=== Exercise description ===
Report every line of the records below that includes the string "index".
[Exercise materials — start]
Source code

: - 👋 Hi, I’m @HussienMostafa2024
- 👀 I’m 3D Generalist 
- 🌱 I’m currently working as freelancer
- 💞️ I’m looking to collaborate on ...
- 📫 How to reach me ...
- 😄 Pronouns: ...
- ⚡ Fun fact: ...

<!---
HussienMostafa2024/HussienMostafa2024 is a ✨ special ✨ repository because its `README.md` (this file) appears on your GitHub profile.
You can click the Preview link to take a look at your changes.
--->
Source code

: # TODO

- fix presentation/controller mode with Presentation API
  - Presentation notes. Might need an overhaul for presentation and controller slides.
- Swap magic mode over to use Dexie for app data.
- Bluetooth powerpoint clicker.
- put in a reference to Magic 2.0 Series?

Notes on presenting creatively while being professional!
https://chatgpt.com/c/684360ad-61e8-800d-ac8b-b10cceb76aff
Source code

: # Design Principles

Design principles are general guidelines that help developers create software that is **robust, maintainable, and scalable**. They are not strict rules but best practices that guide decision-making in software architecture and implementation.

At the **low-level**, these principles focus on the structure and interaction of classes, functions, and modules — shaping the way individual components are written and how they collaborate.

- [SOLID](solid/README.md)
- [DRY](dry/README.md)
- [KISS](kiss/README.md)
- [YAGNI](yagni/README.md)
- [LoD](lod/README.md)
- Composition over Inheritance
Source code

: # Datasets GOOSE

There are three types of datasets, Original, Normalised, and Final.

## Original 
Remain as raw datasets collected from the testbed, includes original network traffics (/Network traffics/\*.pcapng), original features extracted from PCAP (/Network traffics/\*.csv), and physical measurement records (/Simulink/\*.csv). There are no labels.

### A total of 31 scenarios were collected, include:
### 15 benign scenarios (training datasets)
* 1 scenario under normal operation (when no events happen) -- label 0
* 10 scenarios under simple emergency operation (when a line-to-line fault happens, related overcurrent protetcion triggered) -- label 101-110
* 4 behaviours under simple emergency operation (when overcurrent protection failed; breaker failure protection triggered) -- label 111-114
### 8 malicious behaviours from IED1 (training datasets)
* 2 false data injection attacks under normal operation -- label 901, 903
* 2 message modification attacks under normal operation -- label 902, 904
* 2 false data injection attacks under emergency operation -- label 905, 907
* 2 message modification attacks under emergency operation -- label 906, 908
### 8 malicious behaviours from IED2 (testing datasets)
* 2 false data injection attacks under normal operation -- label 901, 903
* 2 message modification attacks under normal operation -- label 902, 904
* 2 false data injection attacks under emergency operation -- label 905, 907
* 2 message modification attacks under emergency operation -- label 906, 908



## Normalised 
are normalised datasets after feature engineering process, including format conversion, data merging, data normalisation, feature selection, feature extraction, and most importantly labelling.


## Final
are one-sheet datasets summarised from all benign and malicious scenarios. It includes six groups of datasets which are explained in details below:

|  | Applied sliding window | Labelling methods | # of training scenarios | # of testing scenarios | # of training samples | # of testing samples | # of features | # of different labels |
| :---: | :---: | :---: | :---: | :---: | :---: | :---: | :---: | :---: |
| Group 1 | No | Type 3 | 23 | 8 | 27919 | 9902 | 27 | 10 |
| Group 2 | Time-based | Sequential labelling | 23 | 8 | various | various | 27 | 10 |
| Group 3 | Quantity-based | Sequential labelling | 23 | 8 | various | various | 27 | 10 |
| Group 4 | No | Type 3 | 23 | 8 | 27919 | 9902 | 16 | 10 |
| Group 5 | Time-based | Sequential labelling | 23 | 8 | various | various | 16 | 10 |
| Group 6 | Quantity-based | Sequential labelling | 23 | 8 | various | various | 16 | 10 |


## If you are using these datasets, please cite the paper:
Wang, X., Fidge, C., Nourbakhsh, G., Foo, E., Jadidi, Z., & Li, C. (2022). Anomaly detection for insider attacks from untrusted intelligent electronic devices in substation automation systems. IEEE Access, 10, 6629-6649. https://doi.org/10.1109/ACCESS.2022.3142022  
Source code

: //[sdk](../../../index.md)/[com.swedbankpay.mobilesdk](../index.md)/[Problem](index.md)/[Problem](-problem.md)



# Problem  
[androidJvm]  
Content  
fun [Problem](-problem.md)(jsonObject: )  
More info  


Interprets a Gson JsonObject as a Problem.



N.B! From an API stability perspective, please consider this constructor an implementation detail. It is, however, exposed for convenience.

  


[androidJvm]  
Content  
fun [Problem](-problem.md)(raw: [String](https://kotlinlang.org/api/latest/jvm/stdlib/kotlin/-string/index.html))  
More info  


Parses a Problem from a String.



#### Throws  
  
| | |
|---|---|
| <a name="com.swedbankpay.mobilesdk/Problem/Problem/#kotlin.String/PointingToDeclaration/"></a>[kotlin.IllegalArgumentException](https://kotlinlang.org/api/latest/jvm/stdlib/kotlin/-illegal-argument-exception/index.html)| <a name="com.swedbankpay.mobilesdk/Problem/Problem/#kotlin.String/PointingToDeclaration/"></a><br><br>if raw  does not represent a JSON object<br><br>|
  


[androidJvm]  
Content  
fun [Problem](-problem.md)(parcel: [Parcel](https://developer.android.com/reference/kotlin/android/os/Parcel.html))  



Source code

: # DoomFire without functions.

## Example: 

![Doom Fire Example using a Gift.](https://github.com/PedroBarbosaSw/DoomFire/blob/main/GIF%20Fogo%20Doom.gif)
[Exercise materials — finish]
=== The answer ===
: //[sdk](../../../index.md)/[com.swedbankpay.mobilesdk](../index.md)/[Problem](index.md)/[Problem](-problem.md)
fun [Problem](-problem.md)(raw: [String](https://kotlinlang.org/api/latest/jvm/stdlib/kotlin/-string/index.html))  
| <a name="com.swedbankpay.mobilesdk/Problem/Problem/#kotlin.String/PointingToDeclaration/"></a>[kotlin.IllegalArgumentException](https://kotlinlang.org/api/latest/jvm/stdlib/kotlin/-illegal-argument-exception/index.html)| <a name="com.swedbankpay.mobilesdk/Problem/Problem/#kotlin.String/PointingToDeclaration/"></a><br><br>if raw  does not represent a JSON object<br><br>|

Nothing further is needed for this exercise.